TASK STATEMENT => Your task is to find every line of the listing that includes "instruction" and copy it.

MATERIALS PROVIDED =>
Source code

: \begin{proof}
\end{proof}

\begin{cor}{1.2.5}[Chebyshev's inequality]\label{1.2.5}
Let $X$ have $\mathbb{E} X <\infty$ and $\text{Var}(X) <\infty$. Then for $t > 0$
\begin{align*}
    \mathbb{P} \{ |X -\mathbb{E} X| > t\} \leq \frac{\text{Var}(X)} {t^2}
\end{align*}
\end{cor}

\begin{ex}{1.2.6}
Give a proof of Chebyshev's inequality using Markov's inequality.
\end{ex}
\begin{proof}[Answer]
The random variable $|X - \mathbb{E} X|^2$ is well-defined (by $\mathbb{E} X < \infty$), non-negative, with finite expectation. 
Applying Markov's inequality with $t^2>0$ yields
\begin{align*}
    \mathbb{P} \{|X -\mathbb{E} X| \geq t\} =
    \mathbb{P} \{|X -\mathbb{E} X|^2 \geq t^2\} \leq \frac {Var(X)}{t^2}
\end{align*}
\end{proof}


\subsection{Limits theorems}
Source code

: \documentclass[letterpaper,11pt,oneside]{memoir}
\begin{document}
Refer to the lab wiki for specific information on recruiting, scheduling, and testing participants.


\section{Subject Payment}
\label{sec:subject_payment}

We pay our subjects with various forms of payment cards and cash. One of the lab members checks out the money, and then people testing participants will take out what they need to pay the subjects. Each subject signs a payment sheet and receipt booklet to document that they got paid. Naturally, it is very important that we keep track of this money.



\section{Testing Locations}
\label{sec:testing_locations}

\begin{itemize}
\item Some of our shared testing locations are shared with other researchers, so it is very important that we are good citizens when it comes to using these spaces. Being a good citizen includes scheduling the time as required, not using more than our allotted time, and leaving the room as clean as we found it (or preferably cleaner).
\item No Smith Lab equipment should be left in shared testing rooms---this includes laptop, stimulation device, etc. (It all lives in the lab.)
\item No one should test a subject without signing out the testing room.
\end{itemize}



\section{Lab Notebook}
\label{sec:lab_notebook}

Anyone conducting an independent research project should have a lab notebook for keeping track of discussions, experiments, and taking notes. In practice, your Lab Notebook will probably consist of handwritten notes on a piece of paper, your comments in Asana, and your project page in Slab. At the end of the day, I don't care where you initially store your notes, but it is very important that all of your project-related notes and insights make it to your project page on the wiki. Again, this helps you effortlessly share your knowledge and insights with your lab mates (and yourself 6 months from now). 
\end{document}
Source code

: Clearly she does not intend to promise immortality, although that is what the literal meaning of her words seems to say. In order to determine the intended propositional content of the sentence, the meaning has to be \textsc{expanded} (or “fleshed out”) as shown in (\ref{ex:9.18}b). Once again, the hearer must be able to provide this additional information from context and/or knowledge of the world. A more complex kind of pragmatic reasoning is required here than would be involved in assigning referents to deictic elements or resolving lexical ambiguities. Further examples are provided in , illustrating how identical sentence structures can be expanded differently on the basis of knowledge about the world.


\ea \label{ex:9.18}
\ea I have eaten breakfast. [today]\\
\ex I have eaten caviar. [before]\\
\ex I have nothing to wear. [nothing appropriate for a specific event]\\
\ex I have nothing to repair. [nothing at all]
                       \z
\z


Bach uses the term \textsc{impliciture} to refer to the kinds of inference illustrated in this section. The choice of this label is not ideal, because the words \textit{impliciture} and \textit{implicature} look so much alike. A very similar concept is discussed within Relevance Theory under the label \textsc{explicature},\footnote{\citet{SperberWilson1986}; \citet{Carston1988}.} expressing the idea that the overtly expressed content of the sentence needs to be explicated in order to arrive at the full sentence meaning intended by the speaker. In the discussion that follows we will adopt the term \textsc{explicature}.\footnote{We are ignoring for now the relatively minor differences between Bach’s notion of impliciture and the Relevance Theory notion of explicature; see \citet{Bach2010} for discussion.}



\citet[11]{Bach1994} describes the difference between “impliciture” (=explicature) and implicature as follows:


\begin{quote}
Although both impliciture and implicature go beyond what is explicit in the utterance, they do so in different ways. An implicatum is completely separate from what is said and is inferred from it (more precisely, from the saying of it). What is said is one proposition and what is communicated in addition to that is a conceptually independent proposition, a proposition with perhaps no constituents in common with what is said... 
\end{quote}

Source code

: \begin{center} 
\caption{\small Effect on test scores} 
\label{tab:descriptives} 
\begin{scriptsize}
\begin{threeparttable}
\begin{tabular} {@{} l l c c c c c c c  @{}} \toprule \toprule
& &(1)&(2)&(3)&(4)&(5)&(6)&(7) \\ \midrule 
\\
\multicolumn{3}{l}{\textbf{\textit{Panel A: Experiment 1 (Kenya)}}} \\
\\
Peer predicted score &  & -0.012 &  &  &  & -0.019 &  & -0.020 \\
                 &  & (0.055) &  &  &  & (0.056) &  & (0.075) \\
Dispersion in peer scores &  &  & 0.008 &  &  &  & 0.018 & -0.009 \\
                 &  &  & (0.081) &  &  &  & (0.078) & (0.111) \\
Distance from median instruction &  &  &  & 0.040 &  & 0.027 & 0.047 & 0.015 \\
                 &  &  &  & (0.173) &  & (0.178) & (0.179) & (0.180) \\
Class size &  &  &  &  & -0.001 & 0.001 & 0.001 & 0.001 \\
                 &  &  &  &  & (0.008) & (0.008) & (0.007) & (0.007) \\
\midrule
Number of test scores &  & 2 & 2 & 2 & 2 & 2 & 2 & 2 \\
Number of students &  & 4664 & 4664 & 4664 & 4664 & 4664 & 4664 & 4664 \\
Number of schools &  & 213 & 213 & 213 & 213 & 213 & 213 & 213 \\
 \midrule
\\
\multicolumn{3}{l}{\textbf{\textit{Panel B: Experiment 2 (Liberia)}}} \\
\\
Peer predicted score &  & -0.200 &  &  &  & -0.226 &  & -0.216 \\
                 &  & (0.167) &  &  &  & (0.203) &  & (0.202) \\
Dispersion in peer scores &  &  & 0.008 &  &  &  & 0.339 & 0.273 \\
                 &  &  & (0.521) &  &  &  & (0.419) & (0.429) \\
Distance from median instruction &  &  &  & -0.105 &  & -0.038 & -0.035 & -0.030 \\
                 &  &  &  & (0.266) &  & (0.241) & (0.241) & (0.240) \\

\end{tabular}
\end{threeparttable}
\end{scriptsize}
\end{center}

ANSWER BOX =>
Distance from median instruction &  &  &  & 0.040 &  & 0.027 & 0.047 & 0.015 \\
Distance from median instruction &  &  &  & -0.105 &  & -0.038 & -0.035 & -0.030 \\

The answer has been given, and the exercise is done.